[Excerpts from a dataset]
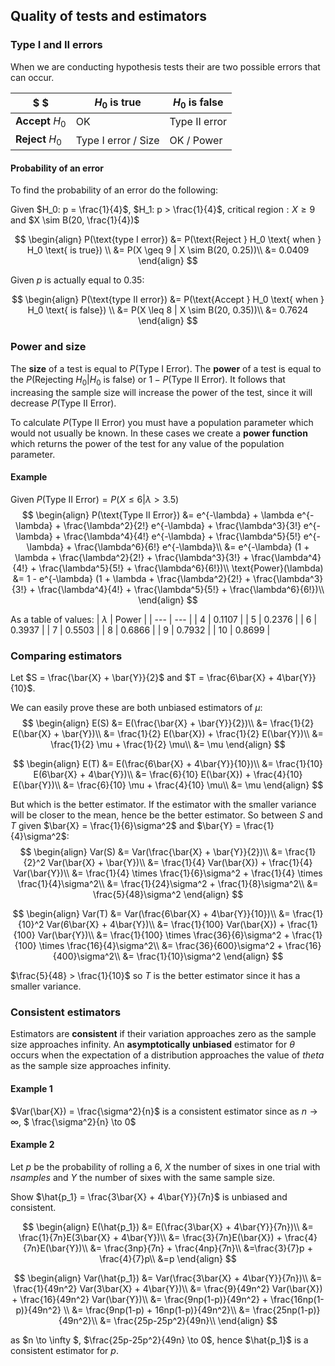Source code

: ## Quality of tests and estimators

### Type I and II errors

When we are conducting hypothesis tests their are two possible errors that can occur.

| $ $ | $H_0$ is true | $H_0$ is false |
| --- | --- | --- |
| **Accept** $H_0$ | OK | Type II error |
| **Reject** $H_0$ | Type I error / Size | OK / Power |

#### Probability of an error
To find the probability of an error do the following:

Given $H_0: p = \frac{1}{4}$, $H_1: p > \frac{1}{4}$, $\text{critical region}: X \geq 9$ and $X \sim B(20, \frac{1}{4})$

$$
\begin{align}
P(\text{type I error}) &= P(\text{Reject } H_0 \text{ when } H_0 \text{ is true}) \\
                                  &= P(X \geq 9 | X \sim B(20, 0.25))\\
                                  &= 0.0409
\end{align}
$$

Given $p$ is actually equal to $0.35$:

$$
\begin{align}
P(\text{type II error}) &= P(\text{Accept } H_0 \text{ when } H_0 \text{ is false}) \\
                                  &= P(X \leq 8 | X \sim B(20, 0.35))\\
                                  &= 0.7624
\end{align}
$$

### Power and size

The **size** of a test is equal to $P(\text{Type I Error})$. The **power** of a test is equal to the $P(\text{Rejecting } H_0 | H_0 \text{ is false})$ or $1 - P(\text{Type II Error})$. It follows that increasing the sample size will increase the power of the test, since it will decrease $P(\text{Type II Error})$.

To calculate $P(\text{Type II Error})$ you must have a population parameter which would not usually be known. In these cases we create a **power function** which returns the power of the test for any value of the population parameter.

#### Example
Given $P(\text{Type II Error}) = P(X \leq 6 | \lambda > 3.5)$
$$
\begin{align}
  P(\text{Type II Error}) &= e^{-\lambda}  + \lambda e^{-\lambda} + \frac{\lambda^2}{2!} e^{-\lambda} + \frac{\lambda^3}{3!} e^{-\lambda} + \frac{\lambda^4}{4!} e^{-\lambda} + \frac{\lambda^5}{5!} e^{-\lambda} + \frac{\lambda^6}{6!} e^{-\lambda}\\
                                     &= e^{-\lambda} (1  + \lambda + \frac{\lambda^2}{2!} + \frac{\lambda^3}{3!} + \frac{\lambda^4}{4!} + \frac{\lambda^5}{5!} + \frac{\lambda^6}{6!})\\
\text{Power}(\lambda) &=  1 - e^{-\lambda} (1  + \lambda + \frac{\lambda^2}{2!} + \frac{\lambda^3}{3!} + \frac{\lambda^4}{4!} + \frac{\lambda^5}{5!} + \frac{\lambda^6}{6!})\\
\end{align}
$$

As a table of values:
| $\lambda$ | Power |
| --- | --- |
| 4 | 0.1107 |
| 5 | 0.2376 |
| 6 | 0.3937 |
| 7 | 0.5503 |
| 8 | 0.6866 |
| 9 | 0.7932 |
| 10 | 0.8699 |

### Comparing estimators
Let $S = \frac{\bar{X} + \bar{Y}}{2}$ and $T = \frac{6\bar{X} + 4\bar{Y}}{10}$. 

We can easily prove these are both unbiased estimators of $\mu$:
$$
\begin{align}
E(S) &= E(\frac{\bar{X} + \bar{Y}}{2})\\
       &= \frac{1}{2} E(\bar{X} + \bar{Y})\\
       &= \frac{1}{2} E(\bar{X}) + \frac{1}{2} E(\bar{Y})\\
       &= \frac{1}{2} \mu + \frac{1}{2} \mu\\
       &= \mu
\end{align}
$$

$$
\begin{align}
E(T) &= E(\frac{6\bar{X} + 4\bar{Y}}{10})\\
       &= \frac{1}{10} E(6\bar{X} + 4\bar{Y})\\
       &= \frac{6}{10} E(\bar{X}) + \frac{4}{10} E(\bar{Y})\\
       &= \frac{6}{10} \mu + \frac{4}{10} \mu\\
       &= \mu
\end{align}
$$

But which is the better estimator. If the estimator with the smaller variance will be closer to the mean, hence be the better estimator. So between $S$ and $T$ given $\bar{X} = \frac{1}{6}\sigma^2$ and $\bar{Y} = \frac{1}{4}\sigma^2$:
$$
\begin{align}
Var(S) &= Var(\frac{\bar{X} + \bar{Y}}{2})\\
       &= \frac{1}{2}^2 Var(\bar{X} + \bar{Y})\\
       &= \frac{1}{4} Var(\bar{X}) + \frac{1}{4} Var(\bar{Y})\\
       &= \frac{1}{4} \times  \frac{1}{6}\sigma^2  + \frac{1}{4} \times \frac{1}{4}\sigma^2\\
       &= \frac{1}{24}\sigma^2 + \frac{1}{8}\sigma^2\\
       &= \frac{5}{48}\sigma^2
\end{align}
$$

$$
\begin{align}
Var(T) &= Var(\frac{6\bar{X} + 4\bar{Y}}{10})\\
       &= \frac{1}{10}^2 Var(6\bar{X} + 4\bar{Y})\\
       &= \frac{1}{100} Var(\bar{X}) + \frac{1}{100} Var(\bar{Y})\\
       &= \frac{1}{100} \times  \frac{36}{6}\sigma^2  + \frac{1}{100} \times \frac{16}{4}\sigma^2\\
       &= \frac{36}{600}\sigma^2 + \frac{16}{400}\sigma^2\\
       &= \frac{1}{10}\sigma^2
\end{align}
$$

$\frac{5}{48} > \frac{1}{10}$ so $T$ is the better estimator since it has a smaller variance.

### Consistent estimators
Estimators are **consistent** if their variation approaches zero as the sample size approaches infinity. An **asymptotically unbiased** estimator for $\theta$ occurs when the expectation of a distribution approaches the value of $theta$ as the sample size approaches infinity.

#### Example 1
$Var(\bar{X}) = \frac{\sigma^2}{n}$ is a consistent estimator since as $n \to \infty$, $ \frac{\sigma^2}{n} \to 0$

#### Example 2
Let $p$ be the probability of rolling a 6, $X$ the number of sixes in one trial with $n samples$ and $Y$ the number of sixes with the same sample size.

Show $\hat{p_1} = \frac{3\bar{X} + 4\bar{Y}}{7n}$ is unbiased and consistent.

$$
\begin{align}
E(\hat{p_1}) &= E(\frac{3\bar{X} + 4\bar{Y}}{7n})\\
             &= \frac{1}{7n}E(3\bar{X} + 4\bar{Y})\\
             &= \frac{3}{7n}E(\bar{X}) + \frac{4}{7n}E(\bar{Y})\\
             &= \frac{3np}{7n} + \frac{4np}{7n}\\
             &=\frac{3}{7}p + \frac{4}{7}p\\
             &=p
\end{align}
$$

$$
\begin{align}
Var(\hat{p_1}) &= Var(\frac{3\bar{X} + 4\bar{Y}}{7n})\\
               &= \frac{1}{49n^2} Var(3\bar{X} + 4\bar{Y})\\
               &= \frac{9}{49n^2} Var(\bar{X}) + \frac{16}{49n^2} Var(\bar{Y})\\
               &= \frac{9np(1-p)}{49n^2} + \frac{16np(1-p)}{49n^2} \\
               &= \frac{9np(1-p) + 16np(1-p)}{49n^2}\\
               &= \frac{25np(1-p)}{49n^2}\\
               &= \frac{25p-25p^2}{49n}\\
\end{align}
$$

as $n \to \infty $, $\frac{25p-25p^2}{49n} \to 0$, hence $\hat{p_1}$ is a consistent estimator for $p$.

---

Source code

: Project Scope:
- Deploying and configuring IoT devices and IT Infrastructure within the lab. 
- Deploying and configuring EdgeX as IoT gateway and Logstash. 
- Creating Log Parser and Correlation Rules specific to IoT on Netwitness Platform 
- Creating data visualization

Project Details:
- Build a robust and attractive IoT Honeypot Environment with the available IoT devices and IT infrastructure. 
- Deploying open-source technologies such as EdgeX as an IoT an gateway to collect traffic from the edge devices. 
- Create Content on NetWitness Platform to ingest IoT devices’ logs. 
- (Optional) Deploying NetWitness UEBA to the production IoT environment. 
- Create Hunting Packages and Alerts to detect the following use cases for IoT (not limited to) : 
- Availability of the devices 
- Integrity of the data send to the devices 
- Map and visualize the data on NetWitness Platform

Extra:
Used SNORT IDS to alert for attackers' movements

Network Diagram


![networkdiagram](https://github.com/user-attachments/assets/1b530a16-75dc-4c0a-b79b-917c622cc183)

* Problem requirements: Pick from the records each line that contains the word "equal" and show it.

* Response:
Given $p$ is actually equal to $0.35$:
The **size** of a test is equal to $P(\text{Type I Error})$. The **power** of a test is equal to the $P(\text{Rejecting } H_0 | H_0 \text{ is false})$ or $1 - P(\text{Type II Error})$. It follows that increasing the sample size will increase the power of the test, since it will decrease $P(\text{Type II Error})$.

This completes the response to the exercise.